10547692_10153827747822458_999691958704077585_n

The mask, as a literary convention, always signifies a false face, a mask of civility, hiding the unsavory or vicious true nature. This device assumes a misleading distraction from sinister intentions, or a shield of normalcy over an unstable or doubtful nature. The idea is that if the true self were to be discovered that our evil plans or weaknesses would be discovered, and we would be torn apart bu others, also hiding their actual natures. I find this term very limiting, and not very empowering. Of course, these states do exist, but I’d like new vocabulary to be developed.

What I am occupied with is the True-faced mask, the mask of our deep, archetypal selves, or whimsical, playful selves. I believe that underneath, if we were truly fully self-expressed, that we would be loving, generous, and full of positive creativity and abundance.

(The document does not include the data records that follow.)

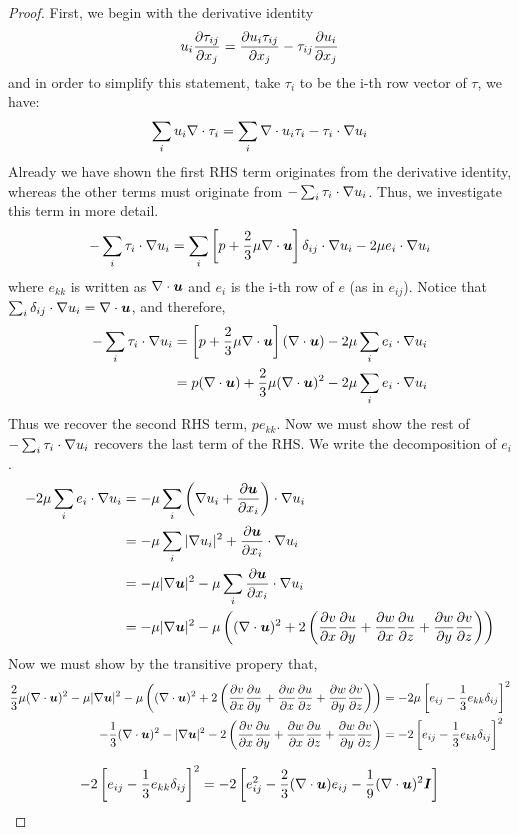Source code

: \documentclass{article}
\begin{document}
\begin{proof}
    First, we begin with the derivative identity
    \begin{gather*}
        u_i\frac{\partial \tau_{ij}}{\partial x_j} = \frac{\partial u_i\tau_{ij}}{\partial x_j} - \tau_{ij}\frac{\partial u_i}{\partial x_j}
    \end{gather*}
    and in order to simplify this statement, take $\tau_i$ to be the i-th row
    vector of $\tau$, we have:
    \begin{gather*}
        \sum_i u_i\nabla \cdot{\tau_i} = \sum_i\nabla \cdot{u_i\tau_i} - \tau_i\cdot\nabla u_i
    \end{gather*}
    Already we have shown the first RHS term originates from the derivative
    identity, whereas the other terms must originate from
    $-\sum_i\tau_i\cdot\nabla u_i$. Thus, we investigate this term in more
    detail. 
    \begin{gather*}
        -\sum_i\tau_i\cdot\nabla u_i =\sum_i \left[p +
        \frac{2}{3}\mu\nabla\cdot\boldsymbol{u}\right]\delta_{ij}\cdot\nabla u_i - 2\mu
        e_i\cdot\nabla u_i
    \end{gather*}
    where $e_{kk}$ is written as $\nabla\cdot\boldsymbol{u}$ and $e_i$ is the i-th row of
    $e$ (as in $e_{ij}$). Notice that $\sum_{i}\delta_{ij}\cdot\nabla u_i =
    \nabla\cdot\boldsymbol{u}$, and therefore, 
    \begin{align*}
         -\sum_i\tau_i\cdot\nabla u_i &= \left[p +
        \frac{2}{3}\mu\nabla\cdot\boldsymbol{u}\right](\nabla\cdot\boldsymbol{u}) - 2\mu
        \sum_ie_i\cdot\nabla u_i\\
        &= p(\nabla \cdot{\boldsymbol{u}}) + \frac{2}{3}\mu(\nabla \cdot{\boldsymbol{u}})^2 - 2\mu
        \sum_ie_i\cdot\nabla u_i
    \end{align*}
    Thus we recover the second RHS term, $pe_{kk}$. Now we must show the rest of
    $-\sum_i\tau_i\cdot\nabla u_i$ recovers the last term of the RHS. We write
    the decomposition of $e_{i}$. 
    \begin{align*}
        -2\mu\sum_ie_i\cdot\nabla u_i &= -\mu\sum_i \left(\nabla u_i +
        \frac{\partial \boldsymbol{u}}{\partial x_i}\right)\cdot\nabla u_i\\
        &= -\mu \sum_i |\nabla u_i|^2 + \frac{\partial \boldsymbol{u}}{\partial x_i}\cdot\nabla u_i\\
        &= -\mu |\nabla\boldsymbol{u}|^2 - \mu\sum_i \frac{\partial \boldsymbol{u}}{\partial x_i}\cdot\nabla u_i\\
        &= -\mu |\nabla\boldsymbol{u}|^2 - \mu\left((\nabla\cdot\boldsymbol{u})^2 + 2\left(\frac{\partial v}{\partial x}\frac{\partial u}{\partial y}
        + \frac{\partial w}{\partial x}\frac{\partial u}{\partial z} + \frac{\partial w}{\partial y}\frac{\partial v}{\partial z}\right)\right)
    \end{align*}
    Now we must show by the transitive propery that,
    \begin{align*}
        \frac{2}{3}\mu(\nabla \cdot{\boldsymbol{u}})^2 - \mu |\nabla\boldsymbol{u}|^2 - \mu\left((\nabla\cdot\boldsymbol{u})^2 + 2\left(\frac{\partial v}{\partial x}\frac{\partial u}{\partial y}
        + \frac{\partial w}{\partial x}\frac{\partial u}{\partial z} + \frac{\partial w}{\partial y}\frac{\partial v}{\partial z}\right)\right) &= -
        2\mu\left[e_{ij} - \frac{1}{3}e_{kk}\delta_{ij}\right]^2\\
        -\frac{1}{3}(\nabla \cdot{\boldsymbol{u}})^2 - |\nabla\boldsymbol{u}|^2 - 2\left(\frac{\partial v}{\partial x}\frac{\partial u}{\partial y}
        + \frac{\partial w}{\partial x}\frac{\partial u}{\partial z} + \frac{\partial w}{\partial y}\frac{\partial v}{\partial z}\right) &= -
        2\left[e_{ij} - \frac{1}{3}e_{kk}\delta_{ij}\right]^2
    \end{align*}

    \begin{gather*}
        -2\left[e_{ij} - \frac{1}{3}e_{kk}\delta_{ij}\right]^2=-2\left[e_{ij}^2 - \frac{2}{3}(\nabla \cdot{\boldsymbol{u}})e_{ij} -
        \frac{1}{9}(\nabla \cdot{\boldsymbol{u}})^2\boldsymbol{I}\right]
    \end{gather*}
\end{proof}
\end{document}
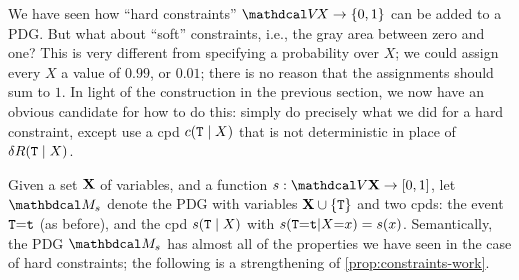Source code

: We have seen how ``hard constraints''  $\V\!X \to \{0, 1\}$ can be added to a PDG.
But what about ``soft'' constraints, i.e., the gray area between zero and one? 
%
This is very different from specifying a probability over $X$; we could assign every $X$ a value of $0.99$, or $0.01$; there is no reason that the assignments should sum to $1$.
%
In light of the construction in the previous section, we now have an obvious candidate for how to do this: simply do precisely what we did for a hard constraint, except use a cpd $c({\tt T} \mid X)$ that is not deterministic in place of $\delta R({\tt T}\mid X)$. 


Given a set $\mathbf X$ of variables, and a function
$s : \V\mat X \to [0,1]$, let $\dg M_s$ denote the PDG with variables 
    $\mathbf X \cup \{ {\tt T}\}$ 
    and two cpds:
    the event ${\tt T}{=}{\tt t}$ (as before),
    and the cpd 
    $s({\tt T} \mid X)$ with $s({\tt T}{=}{\tt t}|X{=}x) = s(x)$.
Semantically, the PDG $\dg M_s$ has almost all of the properties we have seen in the case of hard constraints; the following is a strengthening of \cref{prop:constraints-work}. 

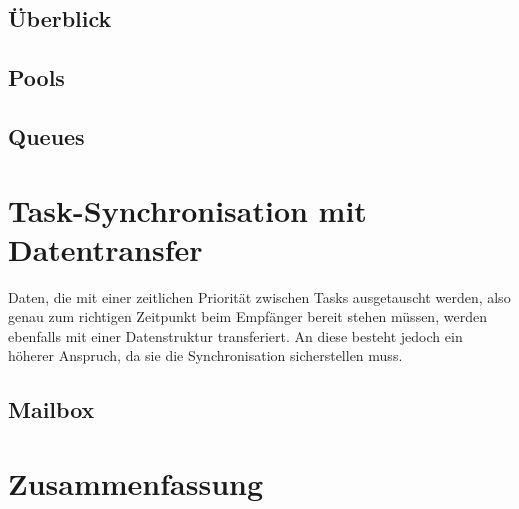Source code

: \documentclass{llncs}
\begin{document}
\subsection{Überblick}
\subsection{Pools}
\subsection{Queues}
\section{Task-Synchronisation mit Datentransfer}
Daten, die mit einer zeitlichen Priorität zwischen Tasks ausgetauscht werden, also genau zum richtigen Zeitpunkt beim Empfänger bereit stehen müssen, werden ebenfalls mit einer Datenstruktur transferiert. An diese besteht jedoch ein höherer Anspruch, da sie die Synchronisation sicherstellen muss.
\subsection{Mailbox}
\section{Zusammenfassung}

\printbibliography
\end{document}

The limiting surface appearance is this skin we already have, reacting with the limitations of others’ perceptions and misconceptions. We are easily judged and defined by our gender, age, nationality, race, status, even species., but we are so much more. Within us we carry identification with many expressions of our identity, which influence our sense of self and desires for fulfillment. As Joss Whedon said, “Don’t be your self; be all your selves.”

I am committed to seeing through the flesh, sensing the true spirit of those I meet and engage with while engaged in our short dance on this earth. I am thrilled when another spirit brings out, inspires, and encourages the best selves within me to manifest. I seek to share in this engagement.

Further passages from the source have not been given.